Kingfisher remains eligible to access funding under the Bank of England’s Covid Corporate Financing Facility (CCFF). In October, HM Treasury updated their drawing limits for issuers whose long-term credit rating has fallen to BBB-/Baa3/BBB (low) or equivalent after 1 March 2020. As Kingfisher’s Fitch and Standard and Poor’s ratings are both BBB-, Kingfisher’s drawing limit is therefore capped at a maximum of £300 million.
The Group also has access to undrawn Revolving Credit Facilities (RCFs) of £250 million (due to expire in May 2021), £225 million (due to expire in March 2022) and £550 million (most of which is due to expire in August 2023), totalling £1,025 million.
Outlook
While the strength of our Q3 performance was reassuring, uncertainty over COVID-19 and the impact of temporary lockdown restrictions in most of our markets continue to limit our near-term visibility.

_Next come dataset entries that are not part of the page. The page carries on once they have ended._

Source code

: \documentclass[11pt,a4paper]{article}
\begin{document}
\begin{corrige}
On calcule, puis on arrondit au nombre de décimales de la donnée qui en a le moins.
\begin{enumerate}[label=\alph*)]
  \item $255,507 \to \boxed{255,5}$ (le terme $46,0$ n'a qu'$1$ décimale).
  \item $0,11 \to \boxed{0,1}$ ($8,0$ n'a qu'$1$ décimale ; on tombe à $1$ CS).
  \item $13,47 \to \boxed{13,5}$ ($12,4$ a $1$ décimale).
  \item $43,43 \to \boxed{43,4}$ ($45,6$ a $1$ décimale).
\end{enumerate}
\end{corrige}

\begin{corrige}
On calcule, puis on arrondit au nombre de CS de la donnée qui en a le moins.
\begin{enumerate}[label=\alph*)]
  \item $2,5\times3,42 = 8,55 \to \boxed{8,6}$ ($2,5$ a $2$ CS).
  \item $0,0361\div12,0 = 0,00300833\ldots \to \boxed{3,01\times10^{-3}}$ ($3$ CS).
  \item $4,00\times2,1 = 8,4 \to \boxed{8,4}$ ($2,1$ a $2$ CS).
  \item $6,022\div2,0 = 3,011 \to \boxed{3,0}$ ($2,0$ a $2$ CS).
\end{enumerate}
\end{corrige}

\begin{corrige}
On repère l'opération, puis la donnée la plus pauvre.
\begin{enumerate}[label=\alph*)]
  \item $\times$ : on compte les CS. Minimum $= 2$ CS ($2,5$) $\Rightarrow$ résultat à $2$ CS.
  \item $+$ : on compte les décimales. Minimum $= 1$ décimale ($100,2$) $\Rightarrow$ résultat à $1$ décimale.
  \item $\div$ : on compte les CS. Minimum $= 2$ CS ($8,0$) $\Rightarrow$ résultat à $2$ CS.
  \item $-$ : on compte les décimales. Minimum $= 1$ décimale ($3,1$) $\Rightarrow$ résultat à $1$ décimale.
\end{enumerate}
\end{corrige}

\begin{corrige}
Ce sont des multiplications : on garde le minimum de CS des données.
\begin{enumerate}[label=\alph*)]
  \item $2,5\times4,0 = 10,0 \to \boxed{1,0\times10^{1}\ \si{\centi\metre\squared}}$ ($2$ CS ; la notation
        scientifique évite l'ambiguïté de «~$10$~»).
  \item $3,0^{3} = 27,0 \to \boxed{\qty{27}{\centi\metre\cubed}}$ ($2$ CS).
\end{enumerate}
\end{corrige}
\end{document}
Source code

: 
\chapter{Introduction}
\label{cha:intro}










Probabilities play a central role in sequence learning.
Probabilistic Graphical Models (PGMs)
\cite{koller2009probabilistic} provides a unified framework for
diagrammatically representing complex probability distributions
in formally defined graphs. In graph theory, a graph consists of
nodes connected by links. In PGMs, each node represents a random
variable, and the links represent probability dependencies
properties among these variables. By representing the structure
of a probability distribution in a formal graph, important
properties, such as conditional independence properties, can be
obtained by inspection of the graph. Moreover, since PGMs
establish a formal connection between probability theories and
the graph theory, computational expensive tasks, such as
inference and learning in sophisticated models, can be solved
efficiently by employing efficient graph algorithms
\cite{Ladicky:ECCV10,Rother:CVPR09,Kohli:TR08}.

Overall, Kingfisher believe that the renewed focus on homes is supportive for our markets. Furthermore, we are confident that the strategic and operational actions we have taken so far are helping us to build a strong foundation for long-term growth.
In relation to costs, we anticipate that FY 20/21 adjusted profit before tax will include c.£175 million of temporary cost savings (including government support measures and other non-recurring cost savings), net of any one-off COVID-related costs.